Entre Una Cosa U Otra, Me Quedo Con El Tiempo.

Llevo ya mucho tiempo no pensando en términos de ganar más o menos sino en términos de ganar “Lo suficiente”. Fin.

Porque lo que pasa cuando tienes esto claro es que cuando dices basta, tras esa puerta, tras esa valla, lo que hay es tiempo. Tiempo libre. Menos obligaciones. Menos compromisos. Más libertad.

Y ahí va toda mi ambición. Al tiempo. El éxito son muchas cosas, es felicidad, es tranquilidad, es prosperidad pero también es tiempo. El éxito es el tiempo.

El éxito es la ausencia de prisas. El éxito es no conocer el estrés y no tener que andar con malabares retóricos convenciéndote de que el estrés es bueno porque te hace mejorar y bla bla bla bla.
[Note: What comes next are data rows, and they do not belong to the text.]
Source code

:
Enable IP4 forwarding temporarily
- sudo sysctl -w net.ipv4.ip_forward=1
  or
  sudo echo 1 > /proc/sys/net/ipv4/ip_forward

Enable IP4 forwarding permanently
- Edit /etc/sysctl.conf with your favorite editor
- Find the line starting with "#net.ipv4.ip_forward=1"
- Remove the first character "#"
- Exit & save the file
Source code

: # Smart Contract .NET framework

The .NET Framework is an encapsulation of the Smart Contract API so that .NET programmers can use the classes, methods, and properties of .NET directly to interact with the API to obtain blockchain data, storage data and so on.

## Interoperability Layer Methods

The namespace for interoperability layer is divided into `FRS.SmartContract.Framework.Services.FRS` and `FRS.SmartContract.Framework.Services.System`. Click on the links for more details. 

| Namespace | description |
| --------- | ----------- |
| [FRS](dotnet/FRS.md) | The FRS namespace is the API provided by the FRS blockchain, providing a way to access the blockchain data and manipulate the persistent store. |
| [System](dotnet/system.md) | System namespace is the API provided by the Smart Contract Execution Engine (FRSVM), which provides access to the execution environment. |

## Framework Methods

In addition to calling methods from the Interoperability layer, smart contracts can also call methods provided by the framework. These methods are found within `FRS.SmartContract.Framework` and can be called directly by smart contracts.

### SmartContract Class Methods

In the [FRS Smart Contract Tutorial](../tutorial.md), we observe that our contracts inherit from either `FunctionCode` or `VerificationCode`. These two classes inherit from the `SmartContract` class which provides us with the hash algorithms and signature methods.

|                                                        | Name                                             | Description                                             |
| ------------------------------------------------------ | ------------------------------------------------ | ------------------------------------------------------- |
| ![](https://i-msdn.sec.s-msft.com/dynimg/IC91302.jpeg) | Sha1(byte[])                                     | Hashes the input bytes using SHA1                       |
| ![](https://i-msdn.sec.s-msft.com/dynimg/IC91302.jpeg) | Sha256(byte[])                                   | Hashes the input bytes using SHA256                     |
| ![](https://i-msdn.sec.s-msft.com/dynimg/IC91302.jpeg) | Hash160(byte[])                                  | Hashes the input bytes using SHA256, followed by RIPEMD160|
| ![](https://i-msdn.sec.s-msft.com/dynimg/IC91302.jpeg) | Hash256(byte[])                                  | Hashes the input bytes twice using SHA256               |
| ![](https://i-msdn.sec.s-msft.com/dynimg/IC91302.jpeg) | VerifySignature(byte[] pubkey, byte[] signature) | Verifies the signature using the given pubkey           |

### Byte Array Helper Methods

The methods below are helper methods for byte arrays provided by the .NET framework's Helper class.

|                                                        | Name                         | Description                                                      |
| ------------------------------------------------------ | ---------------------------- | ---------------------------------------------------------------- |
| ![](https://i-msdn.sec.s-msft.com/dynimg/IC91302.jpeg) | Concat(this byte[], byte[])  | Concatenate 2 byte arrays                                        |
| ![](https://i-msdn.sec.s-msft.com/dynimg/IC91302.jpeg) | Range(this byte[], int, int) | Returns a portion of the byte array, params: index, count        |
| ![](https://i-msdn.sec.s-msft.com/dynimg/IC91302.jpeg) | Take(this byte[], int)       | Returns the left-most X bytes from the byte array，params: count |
Que se quede otro la mejora, y también el estrés.

Es más rico quien tiene tiempo para contemplar el cielo por una ventana que el que no tiene tiempo para disfrutar de su terraza de 100m2. Es más rico el que tiene tiempo para ir tranquilo a una playa o a un monte que el que no tiene tiempo para disfrutar de su piscina privada o su jardín particular.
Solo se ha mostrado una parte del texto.